_Task requirements_. From the line with "Capy provides some" to the line with "to for USRP stream", output every line below exactly, both ends included. Skip the pictures.

_Material supplied_.
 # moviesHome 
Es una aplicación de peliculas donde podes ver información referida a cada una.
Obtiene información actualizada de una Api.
--
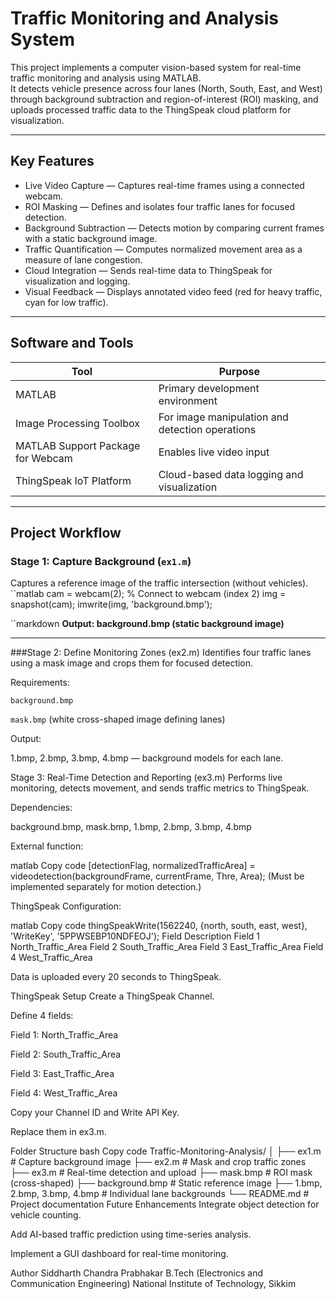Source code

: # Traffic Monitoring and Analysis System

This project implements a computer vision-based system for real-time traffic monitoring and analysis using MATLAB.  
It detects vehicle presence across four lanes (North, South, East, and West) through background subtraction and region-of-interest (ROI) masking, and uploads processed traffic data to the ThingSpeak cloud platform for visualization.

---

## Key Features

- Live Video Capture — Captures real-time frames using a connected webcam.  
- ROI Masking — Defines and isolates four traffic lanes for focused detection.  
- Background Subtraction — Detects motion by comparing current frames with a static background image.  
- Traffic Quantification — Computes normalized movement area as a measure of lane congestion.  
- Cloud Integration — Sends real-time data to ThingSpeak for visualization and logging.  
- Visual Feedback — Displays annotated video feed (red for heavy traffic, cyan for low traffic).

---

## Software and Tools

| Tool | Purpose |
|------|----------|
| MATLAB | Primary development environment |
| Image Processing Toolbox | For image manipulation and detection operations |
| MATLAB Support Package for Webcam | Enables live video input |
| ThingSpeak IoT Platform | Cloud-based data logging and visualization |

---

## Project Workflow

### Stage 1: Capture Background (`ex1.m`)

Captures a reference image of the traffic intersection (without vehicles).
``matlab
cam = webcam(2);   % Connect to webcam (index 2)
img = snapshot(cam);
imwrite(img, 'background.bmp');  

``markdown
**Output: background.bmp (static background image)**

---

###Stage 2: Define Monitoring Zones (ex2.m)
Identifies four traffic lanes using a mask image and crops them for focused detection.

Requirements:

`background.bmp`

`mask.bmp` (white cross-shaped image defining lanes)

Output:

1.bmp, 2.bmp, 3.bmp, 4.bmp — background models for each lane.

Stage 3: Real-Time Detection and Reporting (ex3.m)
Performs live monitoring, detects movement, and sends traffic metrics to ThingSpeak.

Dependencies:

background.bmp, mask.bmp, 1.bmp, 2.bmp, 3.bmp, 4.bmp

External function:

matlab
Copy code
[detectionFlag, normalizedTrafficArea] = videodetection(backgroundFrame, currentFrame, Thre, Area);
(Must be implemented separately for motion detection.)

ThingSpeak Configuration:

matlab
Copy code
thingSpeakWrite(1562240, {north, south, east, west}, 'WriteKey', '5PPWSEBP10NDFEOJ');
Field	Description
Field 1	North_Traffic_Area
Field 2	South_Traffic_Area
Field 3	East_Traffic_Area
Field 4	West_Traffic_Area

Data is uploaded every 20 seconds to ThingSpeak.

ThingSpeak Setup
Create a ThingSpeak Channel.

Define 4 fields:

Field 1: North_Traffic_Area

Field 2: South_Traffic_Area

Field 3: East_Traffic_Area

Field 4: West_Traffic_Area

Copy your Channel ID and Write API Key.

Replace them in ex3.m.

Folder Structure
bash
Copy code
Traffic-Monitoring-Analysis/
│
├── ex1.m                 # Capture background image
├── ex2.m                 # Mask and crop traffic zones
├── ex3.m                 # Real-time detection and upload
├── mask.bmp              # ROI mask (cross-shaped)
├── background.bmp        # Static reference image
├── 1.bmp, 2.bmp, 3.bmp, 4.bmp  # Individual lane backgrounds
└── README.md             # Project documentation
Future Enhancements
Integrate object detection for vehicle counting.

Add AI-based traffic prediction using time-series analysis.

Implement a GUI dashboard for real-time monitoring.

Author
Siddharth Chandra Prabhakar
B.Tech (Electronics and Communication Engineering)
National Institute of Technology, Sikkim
* * *
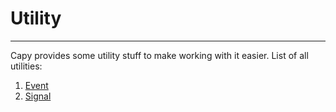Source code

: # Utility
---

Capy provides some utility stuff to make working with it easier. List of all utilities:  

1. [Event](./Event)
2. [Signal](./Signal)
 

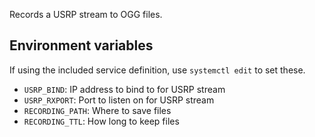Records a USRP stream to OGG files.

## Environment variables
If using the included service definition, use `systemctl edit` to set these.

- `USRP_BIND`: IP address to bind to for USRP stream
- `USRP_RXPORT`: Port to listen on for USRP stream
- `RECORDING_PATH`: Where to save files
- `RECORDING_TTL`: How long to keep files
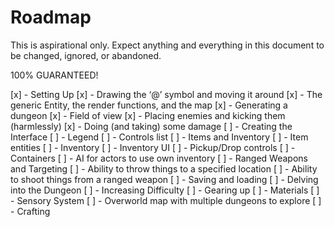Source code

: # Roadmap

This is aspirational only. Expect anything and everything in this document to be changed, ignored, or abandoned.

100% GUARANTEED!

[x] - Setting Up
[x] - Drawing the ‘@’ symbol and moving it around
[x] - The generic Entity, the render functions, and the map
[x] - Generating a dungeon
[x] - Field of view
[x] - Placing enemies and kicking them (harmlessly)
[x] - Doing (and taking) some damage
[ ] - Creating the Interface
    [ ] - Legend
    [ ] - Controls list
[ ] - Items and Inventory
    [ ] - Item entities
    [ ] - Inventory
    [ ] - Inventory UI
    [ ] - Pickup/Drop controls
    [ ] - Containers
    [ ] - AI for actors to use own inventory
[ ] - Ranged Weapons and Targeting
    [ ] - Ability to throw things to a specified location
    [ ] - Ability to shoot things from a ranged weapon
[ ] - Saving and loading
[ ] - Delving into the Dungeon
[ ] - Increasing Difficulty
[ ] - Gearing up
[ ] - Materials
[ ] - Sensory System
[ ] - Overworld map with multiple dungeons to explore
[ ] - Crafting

_Result_.
Capy provides some utility stuff to make working with it easier. List of all utilities:  

1. [Event](./Event)
2. [Signal](./Signal)
 

Records a USRP stream to OGG files.

## Environment variables
If using the included service definition, use `systemctl edit` to set these.

- `USRP_BIND`: IP address to bind to for USRP stream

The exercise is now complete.